Per la Cassa di previdenza, invece, vi è un concreto interesse a che le prestazioni (base del calcolo dei contributi previdenziali) siano ragionevolmente determinate. In concreto, quindi, anche gli interessi della Cassa sono stati tutelati perché la gara per affidare la gestione del contenzioso e il supporto giuridico-legale a vari uffici è coerente al Codice dei contratti (decreto legislativo, 50/2016, articoli 17 e 140). Tuttavia gli enti pubblici non possono prevedere l’aggiudicazione con il criterio del prezzo più basso, perché tale criterio non è compatibile con le disposizioni dell’articolo 95 del decreto n. 50: la scelta del professionista che offra il prezzo più basso è ammissibile solo in presenza di prestazioni ripetitive ovvero standardizzate, connotati questi rari dell’attività legale che invece si caratterizza proprio per la peculiarità e specificità di ciascuna questione. Le gare vanno quindi aggiudicate con il criterio del miglior rapporto qualità/prezzo, e di conseguenza non saranno più possibili incarichi autonomi, nella quantificazione del corrispettivo, dalla tipologia o quantità del contenzioso, ad esempio tenendo presente l’entità delle spese legali dell’ente pubblico in anni precedenti.

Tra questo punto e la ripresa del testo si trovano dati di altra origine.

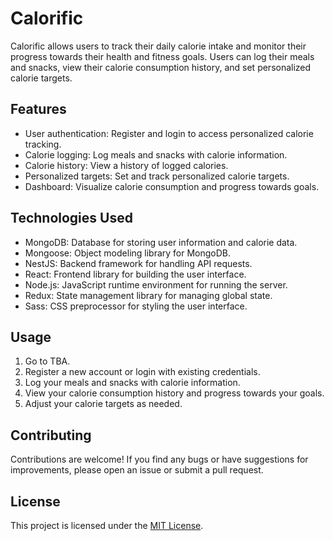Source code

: # Calorific

Calorific allows users to track their daily calorie intake and monitor their progress towards their health and fitness goals. Users can log their meals and snacks, view their calorie consumption history, and set personalized calorie targets.

## Features

- User authentication: Register and login to access personalized calorie tracking.
- Calorie logging: Log meals and snacks with calorie information.
- Calorie history: View a history of logged calories.
- Personalized targets: Set and track personalized calorie targets.
- Dashboard: Visualize calorie consumption and progress towards goals.

## Technologies Used

- MongoDB: Database for storing user information and calorie data.
- Mongoose: Object modeling library for MongoDB.
- NestJS: Backend framework for handling API requests.
- React: Frontend library for building the user interface.
- Node.js: JavaScript runtime environment for running the server.
- Redux: State management library for managing global state.
- Sass: CSS preprocessor for styling the user interface.

## Usage

1. Go to TBA.
2. Register a new account or login with existing credentials.
3. Log your meals and snacks with calorie information.
4. View your calorie consumption history and progress towards your goals.
5. Adjust your calorie targets as needed.

## Contributing

Contributions are welcome! If you find any bugs or have suggestions for improvements, please open an issue or submit a pull request.

## License

This project is licensed under the [MIT License](https://opensource.org/licenses/MIT).

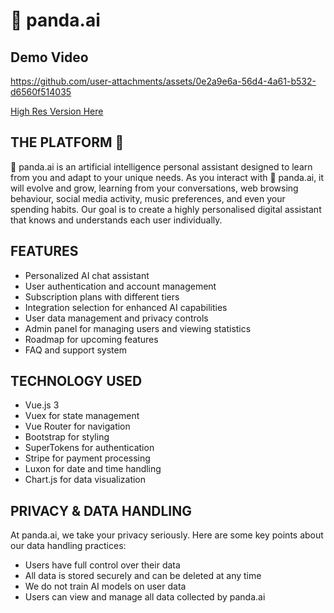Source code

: # 🐼 panda.ai

## Demo Video
https://github.com/user-attachments/assets/0e2a9e6a-56d4-4a61-b532-d6560f514035

[High Res Version Here](https://player.vimeo.com/video/832939398)

## THE PLATFORM 🐼

🐼 panda.ai is an artificial intelligence personal assistant designed to learn from you and adapt to your unique needs. As you interact with 🐼 panda.ai, it will evolve and grow, learning from your conversations, web browsing behaviour, social media activity, music preferences, and even your spending habits. Our goal is to create a highly personalised digital assistant that knows and understands each user individually.

## FEATURES

- Personalized AI chat assistant
- User authentication and account management
- Subscription plans with different tiers
- Integration selection for enhanced AI capabilities
- User data management and privacy controls
- Admin panel for managing users and viewing statistics
- Roadmap for upcoming features
- FAQ and support system

## TECHNOLOGY USED

- Vue.js 3
- Vuex for state management
- Vue Router for navigation
- Bootstrap for styling
- SuperTokens for authentication
- Stripe for payment processing
- Luxon for date and time handling
- Chart.js for data visualization

## PRIVACY & DATA HANDLING
At panda.ai, we take your privacy seriously. Here are some key points about our data handling practices:

- Users have full control over their data
- All data is stored securely and can be deleted at any time
- We do not train AI models on user data
- Users can view and manage all data collected by panda.ai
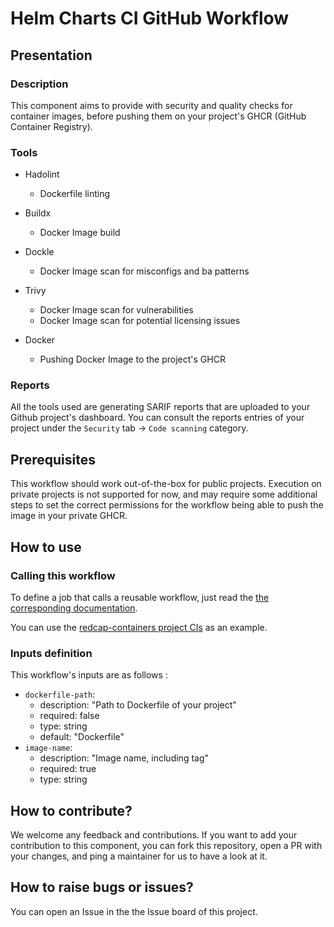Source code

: # Helm Charts CI GitHub Workflow

## Presentation

### Description

This component aims to provide with security and quality checks for container images, before pushing them on your project's GHCR (GitHub Container Registry).

### Tools

- Hadolint
  - Dockerfile linting

- Buildx
  - Docker Image build

- Dockle
  - Docker Image scan for misconfigs and ba patterns

- Trivy
  - Docker Image scan for vulnerabilities
  - Docker Image scan for potential licensing issues

- Docker
  - Pushing Docker Image to the project's GHCR

### Reports 

All the tools used are generating SARIF reports that are uploaded to your Github project's dashboard. You can consult the reports entries of your project under the `Security` tab -> `Code scanning` category.


## Prerequisites

This workflow should work out-of-the-box for public projects. Execution on private projects is not supported for now, and may require some additional steps to set the correct permissions for the workflow being able to push the image in your private GHCR.  

## How to use

### Calling this workflow

To define a job that calls a reusable workflow, just read the [the corresponding documentation](https://docs.github.com/en/actions/sharing-automations/reusing-workflows#calling-a-reusable-workflow).

You can use the [redcap-containers project CIs](https://github.com/aphp/redcap-containers/tree/main/.github/workflows) as an example.

### Inputs definition

This workflow's inputs are as follows : 
- `dockerfile-path`:
  - description: "Path to Dockerfile of your project"
  - required: false
  - type: string 
  - default: "Dockerfile"
- `image-name`:
  - description: "Image name, including tag"
  - required: true
  - type: string 

## How to contribute?

We welcome any feedback and contributions. If you want to add your contribution to this component, you can fork this repository, open a PR with your changes, and ping a maintainer for us to have a look at it.

## How to raise bugs or issues?

You can open an Issue in the the Issue board of this project.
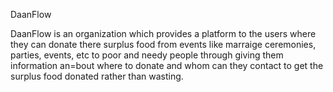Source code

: DaanFlow

DaanFlow is an organization which provides a platform to the users where they can donate there surplus food from events like marraige ceremonies, parties, events, etc to poor and needy people through giving them information an=bout where to donate and whom can they contact to get the surplus food donated rather than wasting.
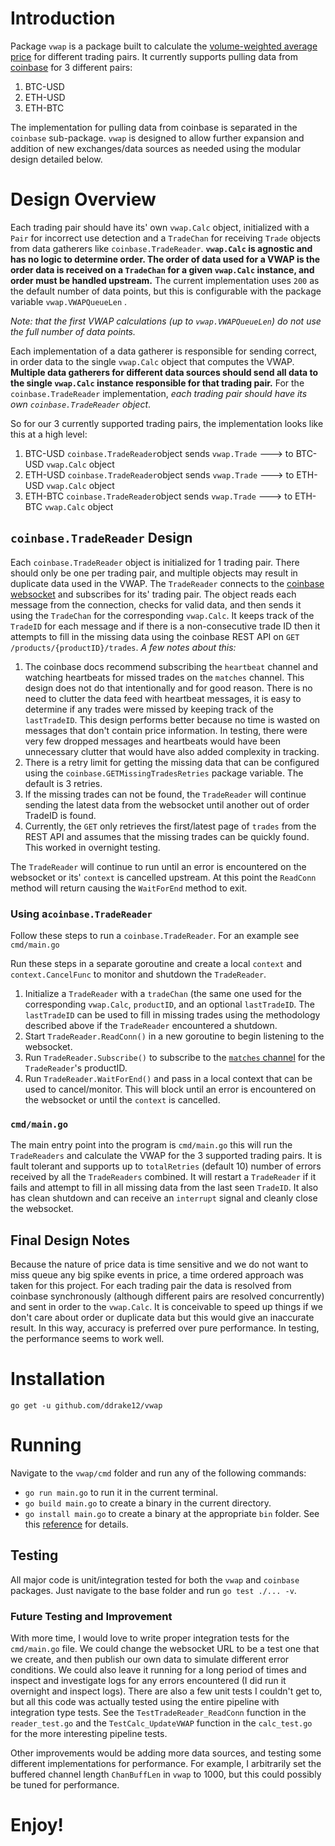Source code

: # Introduction

Package `vwap` is a package built to calculate the [volume-weighted average price]( https://en.wikipedia.org/wiki/Volume-weighted_average_price) for different trading pairs. It currently supports pulling data from [coinbase](https://docs.pro.coinbase.com/#introduction) for 3 different pairs:

 1. BTC-USD
 2. ETH-USD
 3. ETH-BTC

The implementation for pulling data from coinbase is separated in the `coinbase` sub-package. `vwap` is designed to allow further expansion and addition of new exchanges/data sources as needed using the modular design detailed below.

# Design Overview

Each trading pair should have its' own `vwap.Calc` object, initialized with a `Pair` for incorrect use detection and a `TradeChan` for receiving `Trade` objects from data gatherers like `coinbase.TradeReader`.  **`vwap.Calc` is agnostic and has no logic to determine order. The order of data used for a VWAP is the order data is received on a `TradeChan` for a given `vwap.Calc` instance, and order must be handled upstream.** The current implementation uses `200` as the default number of data points, but this is configurable with the package variable `vwap.VWAPQueueLen` . 

*Note: that the first VWAP calculations (up to `vwap.VWAPQueueLen`) do not use the full number of data points.*

Each implementation of a data gatherer is responsible for sending correct, in order data to the single `vwap.Calc` object that computes the VWAP. **Multiple data gatherers for different data sources should send all data to the single `vwap.Calc` instance responsible for that trading pair.** For the `coinbase.TradeReader` implementation, *each trading pair should have its own `coinbase.TradeReader` object*. 

So for our 3 currently supported trading pairs, the implementation looks like this at a high level:

 1. BTC-USD `coinbase.TradeReader`object sends `vwap.Trade` ---> to BTC-USD `vwap.Calc` object
 2. ETH-USD `coinbase.TradeReader`object sends `vwap.Trade` ---> to ETH-USD `vwap.Calc` object
 3. ETH-BTC `coinbase.TradeReader`object sends `vwap.Trade` ---> to ETH-BTC `vwap.Calc` object

## `coinbase.TradeReader` Design

Each `coinbase.TradeReader` object is initialized for 1 trading pair. There should only be one per trading pair, and multiple objects may result in duplicate data used in the VWAP. The `TradeReader` connects to the [coinbase websocket](https://docs.pro.coinbase.com/#websocket-feed) and subscribes for its' trading pair.  The object reads each message from the connection, checks for valid data, and then sends it using the `TradeChan` for the corresponding `vwap.Calc`. It keeps track of the `TradeID` for each message and if there is a non-consecutive trade ID then it attempts to fill in the missing data using the coinbase REST API on `GET /products/{productID}/trades`. *A few notes about this:*

 1. The coinbase docs recommend subscribing the `heartbeat` channel and watching heartbeats for missed trades on the `matches` channel. This design does not do that intentionally and for good reason. There is no need to clutter the data feed with heartbeat messages, it is easy to determine if any trades were missed by keeping track of the `lastTradeID`. This design performs better because no time is wasted on messages that don't contain price information. In testing, there were very few dropped messages and heartbeats would have been unnecessary clutter that would have also added complexity in tracking. 
 2. There is a retry limit for getting the missing data that can be configured using the `coinbase.GETMissingTradesRetries` package variable. The default is 3 retries. 
 3. If the missing trades can not be found, the `TradeReader` will continue sending the latest data from the websocket until another out of order TradeID is found. 
 4. Currently, the `GET` only retrieves the first/latest page of `trades` from the REST API and assumes that the missing trades can be quickly found. This worked in overnight testing. 

The `TradeReader` will continue to run until an error is encountered on the websocket or its' `context` is cancelled upstream. At this point the `ReadConn` method will return causing the `WaitForEnd` method to exit. 

### Using a`coinbase.TradeReader`

Follow these steps to run a `coinbase.TradeReader`. For an example see `cmd/main.go`

Run these steps in a separate goroutine and create a local `context` and `context.CancelFunc` to monitor and shutdown the `TradeReader`. 

 1. Initialize a `TradeReader` with a `tradeChan` (the same one used for the corresponding `vwap.Calc`, `productID`, and an optional `lastTradeID`. The `lastTradeID` can be used to fill in missing trades using the methodology described above if the `TradeReader` encountered a shutdown. 
 2. Start `TradeReader.ReadConn()` in a new goroutine to begin listening to the websocket. 
 3. Run `TradeReader.Subscribe()` to subscribe to the [`matches` channel](https://docs.pro.coinbase.com/#the-matches-channel) for the `TradeReader`'s productID. 
 4. Run `TradeReader.WaitForEnd()` and pass in a local context that can be used to cancel/monitor. This will block until an error is encountered on the websocket or until the `context` is cancelled.  

### `cmd/main.go`
The main entry point into the program is `cmd/main.go` this will run the `TradeReaders` and calculate the VWAP for the 3 supported trading pairs. It is fault tolerant and supports up to `totalRetries` (default 10) number of errors received by all the `TradeReaders` combined. It will restart a `TradeReader` if it fails and attempt to fill in all missing data from the last seen `TradeID`. It also has clean shutdown and can receive an `interrupt` signal and cleanly close the websocket. 

## Final Design Notes
Because the nature of price data is time sensitive and we do not want to miss queue any big spike events in price, a time ordered approach was taken for this project. For each trading pair the data is resolved from coinbase synchronously (although different pairs are resolved concurrently) and sent in order to the `vwap.Calc`. It is conceivable to speed up things if we don't care about order or duplicate data but this would give an inaccurate result. In this way, accuracy is preferred over pure performance. In testing, the performance seems to work well. 

# Installation
`go get -u github.com/ddrake12/vwap`

# Running 
Navigate to the `vwap/cmd` folder and run any of the following commands:

 - `go run main.go` to run it in the current terminal.
 - `go build main.go`  to create a binary in the current directory.
 - `go install main.go` to create a binary at the appropriate `bin` folder. See this [reference](https://pkg.go.dev/cmd/go#hdr-Compile_and_install_packages_and_dependencies_) for details. 

## Testing

All major code is unit/integration tested for both the `vwap` and `coinbase` packages. Just navigate to the base folder and run `go test ./... -v`.   

### Future Testing and Improvement
With more time, I would love to write proper integration tests for the `cmd/main.go` file. We could change the websocket URL to be a test one that we create, and then publish our own data to simulate different error conditions. We could also leave it running for a long period of times and inspect and investigate logs for any errors encountered (I did run it overnight and inspect logs). There are also a few unit tests I couldn't get to, but all this code was actually tested using the entire pipeline with integration type tests. See the `TestTradeReader_ReadConn` function in the `reader_test.go`  and the `TestCalc_UpdateVWAP` function in the `calc_test.go` for the more interesting pipeline tests. 

Other improvements would be adding more data sources, and testing some different implementations for performance. For example, I arbitrarily set the buffered channel length `ChanBuffLen` in `vwap` to 1000, but this could possibly be tuned for performance. 

# Enjoy!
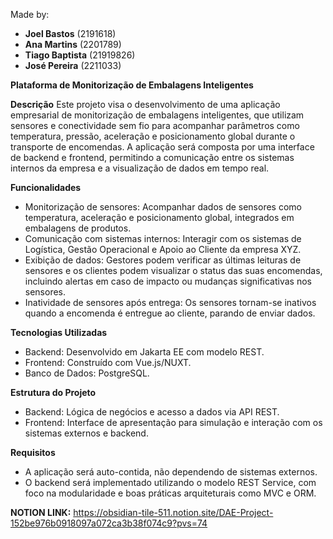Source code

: Made by:

- **Joel Bastos** (2191618)
- **Ana Martins** (2201789)
- **Tiago Baptista**  (21919826)
- **José Pereira** (2211033)

  

**Plataforma de Monitorização de Embalagens Inteligentes**
  
**Descrição**
Este projeto visa o desenvolvimento de uma aplicação empresarial de monitorização de embalagens inteligentes, que utilizam sensores e conectividade sem fio para acompanhar parâmetros como temperatura, pressão, aceleração e posicionamento global durante o transporte de encomendas. A aplicação será composta por uma interface de backend e frontend, permitindo a comunicação entre os sistemas internos da empresa e a visualização de dados em tempo real.


**Funcionalidades**
  - Monitorização de sensores: Acompanhar dados de sensores como temperatura, aceleração e posicionamento global, integrados em embalagens de produtos.
  - Comunicação com sistemas internos: Interagir com os sistemas de Logística, Gestão Operacional e Apoio ao Cliente da empresa XYZ.
  - Exibição de dados: Gestores podem verificar as últimas leituras de sensores e os clientes podem visualizar o status das suas encomendas, incluindo alertas em caso de impacto ou mudanças significativas nos sensores.
  - Inatividade de sensores após entrega: Os sensores tornam-se inativos quando a encomenda é entregue ao cliente, parando de enviar dados.



**Tecnologias Utilizadas**
  - Backend: Desenvolvido em Jakarta EE com modelo REST.
  - Frontend: Construído com Vue.js/NUXT.
  - Banco de Dados: PostgreSQL.



**Estrutura do Projeto**
  - Backend: Lógica de negócios e acesso a dados via API REST.
  - Frontend: Interface de apresentação para simulação e interação com os sistemas externos e backend.

**Requisitos**
  - A aplicação será auto-contida, não dependendo de sistemas externos.
  - O backend será implementado utilizando o modelo REST Service, com foco na modularidade e boas práticas arquiteturais como MVC e ORM.



**NOTION LINK:**
https://obsidian-tile-511.notion.site/DAE-Project-152be976b0918097a072ca3b38f074c9?pvs=74
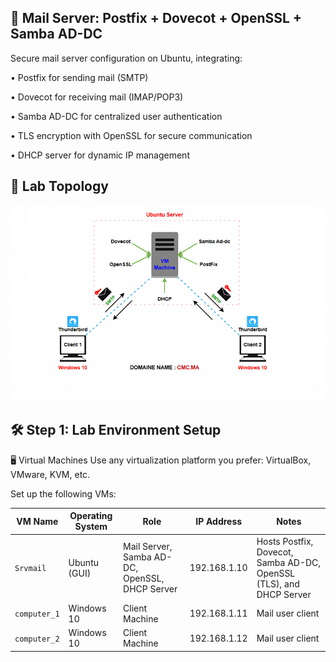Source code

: ## 📧 Mail Server: Postfix + Dovecot + OpenSSL + Samba AD-DC
Secure mail server configuration on Ubuntu, integrating:

• Postfix for sending mail (SMTP)

• Dovecot for receiving mail (IMAP/POP3)

• Samba AD-DC for centralized user authentication

• TLS encryption with OpenSSL for secure communication

• DHCP server for dynamic IP management

## 🧪 Lab Topology
![Lab Setup](images/pic_srvmail.png)

## 🛠 Step 1: Lab Environment Setup
🖥️ Virtual Machines
Use any virtualization platform you prefer: VirtualBox, VMware, KVM, etc.

Set up the following VMs:

| VM Name      | Operating System | Role                                           | IP Address   | Notes                                                                   |
| ------------ | ---------------- | ---------------------------------------------- | ------------ | ----------------------------------------------------------------------- |
| `Srvmail`    | Ubuntu (GUI)     | Mail Server, Samba AD-DC, OpenSSL, DHCP Server | 192.168.1.10 | Hosts Postfix, Dovecot, Samba AD-DC, OpenSSL (TLS), and DHCP Server |
| `computer_1` | Windows 10       | Client Machine                                 | 192.168.1.11 | Mail user client                                                        |
| `computer_2` | Windows 10       | Client Machine                                 | 192.168.1.12 | Mail user client                                                        |
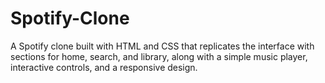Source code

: # Spotify-Clone
A Spotify clone built with HTML and CSS that replicates the interface with sections for home, search, and library, along with a simple music player, interactive controls, and a responsive design.
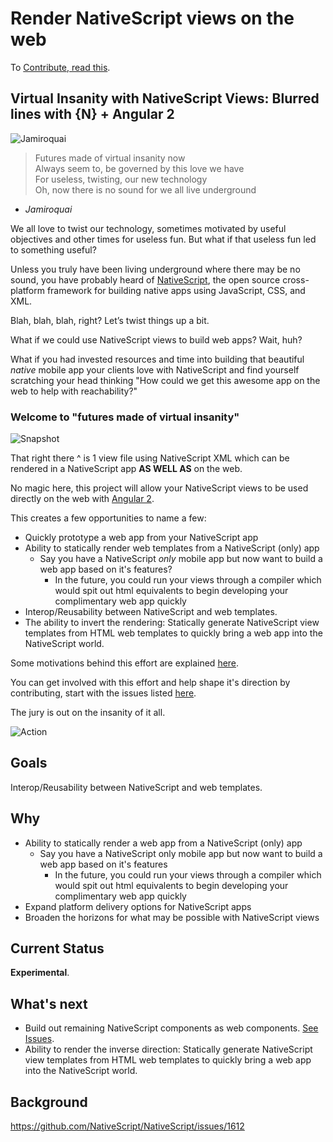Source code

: # Render NativeScript views on the web

To [Contribute, read this](https://github.com/NathanWalker/nativescript-angular-web-components/blob/master/CONTRIBUTING.md).

## Virtual Insanity with NativeScript Views: Blurred lines with {N} + Angular 2

![Jamiroquai](https://cdn.filestackcontent.com/79pxU05WSNmhndb0CEVv?v=0)

> Futures made of virtual insanity now   
> Always seem to, be governed by this love we have   
> For useless, twisting, our new technology   
> Oh, now there is no sound for we all live underground

- *Jamiroquai*

We all love to twist our technology, sometimes motivated by useful objectives and other times for useless fun. But what if that useless fun led to something useful?

Unless you truly have been living underground where there may be no sound, you have probably heard of [NativeScript](https://www.nativescript.org/), the open source cross-platform framework for building native apps using JavaScript, CSS, and XML.

Blah, blah, blah, right?
Let’s twist things up a bit.

What if we could use NativeScript views to build web apps? Wait, huh?

What if you had invested resources and time into building that beautiful *native* mobile app your clients love with NativeScript and find yourself scratching your head thinking "How could we get this awesome app on the web to help with reachability?"

### Welcome to "futures made of virtual insanity"

![Snapshot](https://cdn.filestackcontent.com/XzLOjgRUQOWILEP0f9ht?v=0)

That right there ^ is 1 view file using NativeScript XML which can be rendered in a NativeScript app **AS WELL AS** on the web.

No magic here, this project will allow your NativeScript views to be used directly on the web with [Angular 2](https://angular.io/). 

This creates a few opportunities to name a few:
* Quickly prototype a web app from your NativeScript app
* Ability to statically render web templates from a NativeScript (only) app
  * Say you have a NativeScript *only* mobile app but now want to build a web app based on it's features?   
    * In the future, you could run your views through a compiler which would spit out html equivalents to begin developing your complimentary web app quickly
* Interop/Reusability between NativeScript and web templates.
* The ability to invert the rendering: Statically generate NativeScript view templates from HTML web templates to quickly bring a web app into the NativeScript world.

Some motivations behind this effort are explained [here](https://github.com/NativeScript/NativeScript/issues/1612).

You can get involved with this effort and help shape it's direction by contributing, start with the issues listed [here](https://github.com/NathanWalker/nativescript-angular-web-components/issues).

The jury is out on the insanity of it all.

![Action](https://cdn.filestackcontent.com/9tyAoce6SYa50cbxX7AU?v=0)

## Goals

Interop/Reusability between NativeScript and web templates.

## Why

* Ability to statically render a web app from a NativeScript (only) app
  * Say you have a NativeScript only mobile app but now want to build a web app based on it's features
    * In the future, you could run your views through a compiler which would spit out html equivalents to begin developing your complimentary web app quickly
* Expand platform delivery options for NativeScript apps
* Broaden the horizons for what may be possible with NativeScript views

## Current Status

**Experimental**.

## What's next

* Build out remaining NativeScript components as web components. [See Issues](https://github.com/NathanWalker/nativescript-angular-web-components/issues).
* Ability to render the inverse direction: Statically generate NativeScript view templates from HTML web templates to quickly bring a web app into the NativeScript world.

## Background

https://github.com/NativeScript/NativeScript/issues/1612


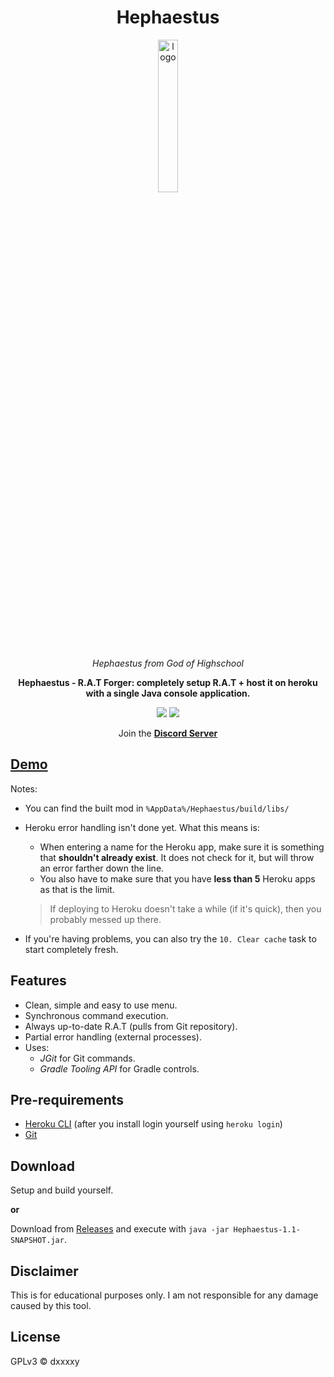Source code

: <div align="center">

# Hephaestus

<img src="https://static.wikia.nocookie.net/godofhighschool/images/c/c8/Hephaestus_2.jpg" alt="logo" width="25%" />

<i>Hephaestus from God of Highschool</i>

**Hephaestus - R.A.T Forger: completely setup R.A.T + host it on heroku with a single Java console application.**

![](https://img.shields.io/badge/Apache%20Maven-C71A36?style=for-the-badge&logo=Apache%20Maven&logoColor=white)
![](https://img.shields.io/github/downloads/DxxxxY/Hephaestus/total?style=for-the-badge)

Join the **[Discord Server](https://dsc.gg/dxxxxy)**

</div>

## [Demo](https://youtu.be/R-F2dygIOZg)
Notes:
- You can find the built mod in `%AppData%/Hephaestus/build/libs/`

- Heroku error handling isn't done yet. What this means is:
    - When entering a name for the Heroku app, make sure it is something that **shouldn't already exist**. It does not check for it, but will throw an error farther down the line.
    - You also have to make sure that you have **less than 5** Heroku apps as that is the limit.
    > If deploying to Heroku doesn't take a while (if it's quick), then you probably messed up there.

- If you're having problems, you can also try the `10. Clear cache` task to start completely fresh.


## Features
- Clean, simple and easy to use menu.
- Synchronous command execution.
- Always up-to-date R.A.T (pulls from Git repository).
- Partial error handling (external processes).
- Uses:
    - *JGit* for Git commands.
    - *Gradle Tooling API* for Gradle controls.

## Pre-requirements
- [Heroku CLI](https://devcenter.heroku.com/articles/heroku-cli) (after you install login yourself using `heroku login`)
- [Git](https://git-scm.com/)

## Download
Setup and build yourself.

**or**

Download from [Releases](https://github.com/DxxxxY/Hephaestus/releases) and execute with `java -jar Hephaestus-1.1-SNAPSHOT.jar`.

## Disclaimer
This is for educational purposes only. I am not responsible for any damage caused by this tool.

## License
GPLv3 © dxxxxy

Stesso ragionamento, ostile a prezzi stracciati, emerge da pronunce che offrono tutela legale a soggetti pubblici basandosi sulle sole “spese vive”, confidando nella condanna dell’avversario «che verosimilmente sarà soccombente» (Tar Milano, 19 aprile 2017, n. 902). In poche parole, la competizione al ribasso tra professionisti nuoce sia ai concorrenti che alla collettività e agli accantonamenti previdenziali.